Violence et préjugés, données alarmantes
Selon les données de la police israélienne, près de 50% des féminicides enregistrés en Israël en 2019 ont été commis au sein de la communauté arabe qui, rappelons-le, représente environ 20% de la population. De plus, 40% de ce type de crimes commis dans l’Etat hébreu se sont produits dans les villes mixtes de Ramleh, Lod et Jaffa, et dans les 15 villes arabes situées autour d’Umm el-Fahm, Tira et Taybeh.
Située à une trentaine de kilomètres de Tel Aviv, Lod par exemple est aujourd’hui l’un des centres les plus dangereux d’Israël, avec un taux de criminalité nettement supérieur à la moyenne nationale.
Aussi, selon les données de la police, plus de 70% des meurtres commis au sein de la communauté arabe en Israël n’ont jamais fait l’objet de poursuite. Les crimes suivis de procès le sont deux fois moins souvent que dans la communauté juive israélienne.
En outre, près des trois quarts des cas d’agression contre des femmes arabes ne sont toujours pas résolus, alors que tous les cas au sein de la société juive l’ont été et que les coupables ont été traduits en justice.
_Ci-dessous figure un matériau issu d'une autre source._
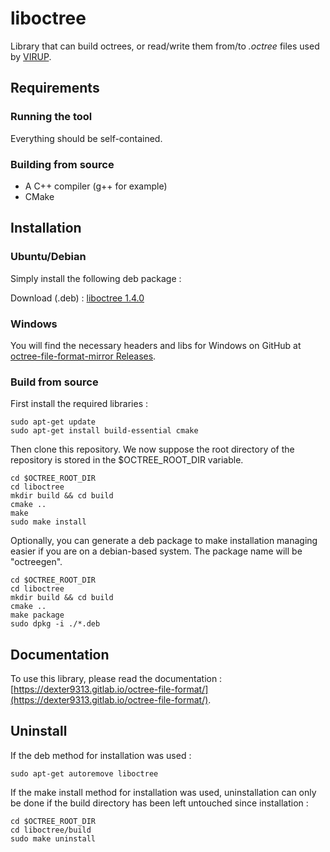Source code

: # liboctree

Library that can build octrees, or read/write them from/to *.octree* files used by [VIRUP](https://gitlab.com/Dexter9313/virup).

## Requirements

### Running the tool

Everything should be self-contained.

### Building from source

* A C++ compiler (g++ for example)
* CMake

## Installation

### Ubuntu/Debian

Simply install the following deb package :

Download (.deb) : [liboctree 1.4.0](https://gitlab.com/Dexter9313/octree-file-format/-/jobs/artifacts/1.4.0/raw/liboctree-1.4.0-linux_amd64.deb?job=pack:liboctree)

### Windows

You will find the necessary headers and libs for Windows on GitHub at [octree-file-format-mirror Releases](https://github.com/Dexter9313/octree-file-format-mirror/releases).

### Build from source

First install the required libraries :

	sudo apt-get update
	sudo apt-get install build-essential cmake

Then clone this repository. We now suppose the root directory of the repository is stored in the $OCTREE_ROOT_DIR variable.

	cd $OCTREE_ROOT_DIR
	cd liboctree
	mkdir build && cd build
	cmake ..
	make
	sudo make install

Optionally, you can generate a deb package to make installation managing easier if you are on a debian-based system. The package name will be "octreegen".

	cd $OCTREE_ROOT_DIR
	cd liboctree
	mkdir build && cd build
	cmake ..
	make package
	sudo dpkg -i ./*.deb

## Documentation

To use this library, please read the documentation : [https://dexter9313.gitlab.io/octree-file-format/](https://dexter9313.gitlab.io/octree-file-format/).

## Uninstall

If the deb method for installation was used :

	sudo apt-get autoremove liboctree

If the make install method for installation was used, uninstallation can only be done if the build directory has been left untouched since installation :

	cd $OCTREE_ROOT_DIR
	cd liboctree/build
	sudo make uninstall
Interrogée sur la position des autorités, Samah répond que « la police israélienne soutient que selon la culture arabe, les problèmes des femmes devraient être résolus à huis clos et au sein de la structure familiale. Elle considère également les cas de meurtre comme quelque chose qui est accepté comme faisant partie de la culture arabe. Les stéréotypes et les préjugés des forces de l’ordre dans la culture arabe les ont souvent déchargés de leur responsabilité pour faire respecter la loi ».
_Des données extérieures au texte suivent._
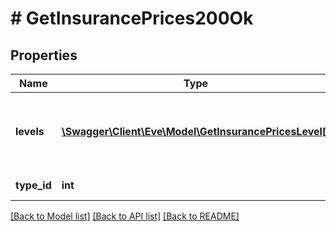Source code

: # # GetInsurancePrices200Ok

## Properties

Name | Type | Description | Notes
------------ | ------------- | ------------- | -------------
**levels** | [**\Swagger\Client\Eve\Model\GetInsurancePricesLevel[]**](GetInsurancePricesLevel.md) | A list of a available insurance levels for this ship type |
**type_id** | **int** | type_id integer |

[[Back to Model list]](../../README.md#models) [[Back to API list]](../../README.md#endpoints) [[Back to README]](../../README.md)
En revanche, lorsqu’une femme arabe porte plainte contre son mari ou son frère auprès de la police israélienne, elle est souvent perçue comme une traîtresse envers sa communauté : ce geste est considéré comme jetant le déshonneur et la honte sur la famille.
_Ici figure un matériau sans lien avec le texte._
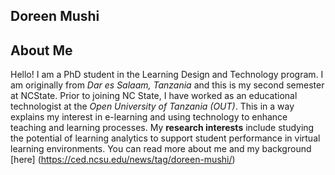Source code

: ## Doreen Mushi

## About Me
Hello! I am a PhD student in the Learning Design and Technology program. I am originally from _Dar es Salaam, Tanzania_ and this is my second semester at NCState. Prior to joining NC State, I have worked as an educational technologist at the _Open University of Tanzania (OUT)_. This in a way explains my interest in e-learning and using technology to enhance teaching and learning processes. 
My **research interests** include studying the potential of learning analytics to support student performance in virtual learning environments. You can read more about me and my background [here] (https://ced.ncsu.edu/news/tag/doreen-mushi/)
Enfin, « les quelques services offerts aux femmes arabes ne répondent souvent pas à leurs besoins, car ils sont fondés sur de fausses conceptions de leur culture ». Samah cite un exemple : dans certains cas, lorsque des femmes ont déposé plainte à la police, elles sont envoyées dans des centres d’accueil, puis une fois de retour chez elles, elles sont tuées. Par conséquent, beaucoup préfèrent garder le silence sur leurs souffrances.
Il y a celles qui disent non
Un scénario décidément inquiétant, contre lequel se bat une partie de la société civile israélienne, en ayant organisé ces dernières années des manifestations publiques rassemblant beaucoup de monde. En premier lieu, on trouve l’association Naa’m – Arab Women in the Center, basée à Lod.
L’association – fondée en 2009 par Samah elle-même – œuvre, à travers une série de programmes, sur différents fronts : cela va du soutien psychologique apporté aux jeunes filles se trouvant dans la phase délicate du début de l’adolescence, au Women’s Rights Center ; il s’agit d’ un centre qui aide les mères célibataires et les femmes ayant des conditions familiales difficiles pour accéder à leurs droits, tels que la sécurité sociale, le logement public, les services municipaux, les conseils juridiques. L’activité de l’association couvre également le travail d’une petite coopérative de broderie palestinienne traditionnelle, qui assure à ses employées une indépendance économique. L’association fait aussi du lobbying à la Knesset. L’objectif étant de surveiller la législation et les débats du Parlement dans les domaines de l’éducation, de la protection sociale, du travail et du logement. En attendant que les choses changent, à commencer par la politique.